Nilesat 102
- Mission type: Communications
- Operator: Nilesat
- COSPAR ID: 2000-046B
- SATCAT no.: 26470
- Mission duration: 18 years

Spacecraft properties
- Bus: Eurostar-2000
- Manufacturer: Matra Marconi
- Launch mass: 1,827 kilograms (4,028 lb)
- Power: watts

Start of mission
- Launch date: 17 August 2000, 23:16:00 UTC
- Rocket: Ariane 44LP
- Launch site: Kourou ELA-2
- Contractor: Arianespace

Orbital parameters
- Reference system: Geocentric
- Regime: Geostationary
- Longitude: 7° West
- Perigee altitude: 35,773 kilometres (22,228 mi)
- Apogee altitude: 35,810 kilometres (22,250 mi)
- Inclination: 0.02 degrees
- Period: 23.93 hours
- Epoch: 30 October 2013, 02:26:06 UTC

Transponders
- Band: 12 Ku-band

= Nilesat 102 =

Egyptian communications satellite

Nilesat 102 is an Egyptian owned geosynchronous communications satellite that was launched by an Ariane 44LP rocket from Kourou, French Guiana on August 17, 2000, at 23:16 UTC by the European Space Agency. It was manufactured by the European company Matra Marconi Space (Astrium), and started official broadcasting on 12 September 2000 with an expected lifetime of 15 years. The spacecraft weighed 1,827 kg at launch.

== Manufacture ==
It was manufactured by the European company Matra Marconi Space (Astrium). At launch, the spacecraft weighed 1,827 kg (fully fuelled). The receiver dish diameter is 50 cm to 75 cm. The transponder output power is 100 W and 12 Ku-band transponders with a bandwidth of 33 MHz. The maximum power consumption is 3.06 kW. The satellite utilizes a three axis stabilization system. The satellite is powered by two deployable solar arrays, with the power being stored on batteries.

== Launch ==
Nilesat 102 was launched by an Ariane 44LP rocket from Kourou, French Guiana on August 17, 2000, at 23:16 UTC by the European Space Agency.

== Mission ==
=== Operations ===
Nilesat 102 is operated by the Egyptian satellite Co. Nilesat, which was established in 1996 with the purpose of operating Egyptian satellites and their associated mission control center and ground stations. The two control centers are located in Cairo and Alexandria.

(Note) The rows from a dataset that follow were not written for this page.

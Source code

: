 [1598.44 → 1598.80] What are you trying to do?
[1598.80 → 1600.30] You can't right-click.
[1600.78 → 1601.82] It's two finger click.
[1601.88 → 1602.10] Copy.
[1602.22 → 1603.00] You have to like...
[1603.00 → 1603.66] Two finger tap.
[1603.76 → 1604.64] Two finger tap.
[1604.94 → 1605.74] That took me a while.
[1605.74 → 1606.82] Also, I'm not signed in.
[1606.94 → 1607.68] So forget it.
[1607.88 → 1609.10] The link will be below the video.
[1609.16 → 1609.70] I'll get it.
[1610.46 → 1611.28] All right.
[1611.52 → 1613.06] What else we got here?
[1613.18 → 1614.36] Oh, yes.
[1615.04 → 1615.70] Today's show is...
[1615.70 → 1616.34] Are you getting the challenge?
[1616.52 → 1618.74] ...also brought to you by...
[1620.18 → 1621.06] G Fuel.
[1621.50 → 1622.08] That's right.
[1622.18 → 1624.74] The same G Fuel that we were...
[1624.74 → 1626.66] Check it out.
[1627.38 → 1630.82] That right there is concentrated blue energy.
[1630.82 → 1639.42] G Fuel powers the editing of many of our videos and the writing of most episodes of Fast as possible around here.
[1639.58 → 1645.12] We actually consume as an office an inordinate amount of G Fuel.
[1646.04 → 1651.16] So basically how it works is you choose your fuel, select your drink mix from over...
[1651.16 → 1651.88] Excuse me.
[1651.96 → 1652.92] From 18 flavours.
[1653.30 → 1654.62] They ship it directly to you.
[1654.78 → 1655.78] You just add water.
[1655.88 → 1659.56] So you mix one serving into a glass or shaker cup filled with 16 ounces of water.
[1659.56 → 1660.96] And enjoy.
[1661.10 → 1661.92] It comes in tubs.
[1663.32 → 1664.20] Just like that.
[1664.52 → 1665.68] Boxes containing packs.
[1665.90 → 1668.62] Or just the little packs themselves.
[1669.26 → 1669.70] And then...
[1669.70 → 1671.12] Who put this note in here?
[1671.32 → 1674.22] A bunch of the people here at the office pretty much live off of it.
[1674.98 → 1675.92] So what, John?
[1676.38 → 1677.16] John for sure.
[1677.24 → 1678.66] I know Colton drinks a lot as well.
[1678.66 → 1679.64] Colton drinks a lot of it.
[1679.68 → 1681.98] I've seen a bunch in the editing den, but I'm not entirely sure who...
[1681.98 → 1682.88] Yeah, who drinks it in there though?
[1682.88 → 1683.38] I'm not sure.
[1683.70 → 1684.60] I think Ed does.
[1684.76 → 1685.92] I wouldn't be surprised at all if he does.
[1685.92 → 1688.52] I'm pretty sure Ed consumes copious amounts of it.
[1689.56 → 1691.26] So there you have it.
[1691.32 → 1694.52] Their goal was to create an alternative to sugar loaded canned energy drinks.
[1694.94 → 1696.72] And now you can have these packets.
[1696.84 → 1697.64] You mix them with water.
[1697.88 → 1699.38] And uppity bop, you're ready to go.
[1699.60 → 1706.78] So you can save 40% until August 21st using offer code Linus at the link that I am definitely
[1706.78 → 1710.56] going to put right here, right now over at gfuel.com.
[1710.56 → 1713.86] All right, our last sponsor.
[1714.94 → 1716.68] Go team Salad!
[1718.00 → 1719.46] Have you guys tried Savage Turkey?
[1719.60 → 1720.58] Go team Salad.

The two satellites carried more than 150 TV channels, adding 50 more channels than when only Nilesat 101 was operational. Additional services provided include data transmission, turbo internet, and multicasting operations.

== End of Mission ==

Nilesat 102 was retired in June 2018 and moved to a graveyard orbit.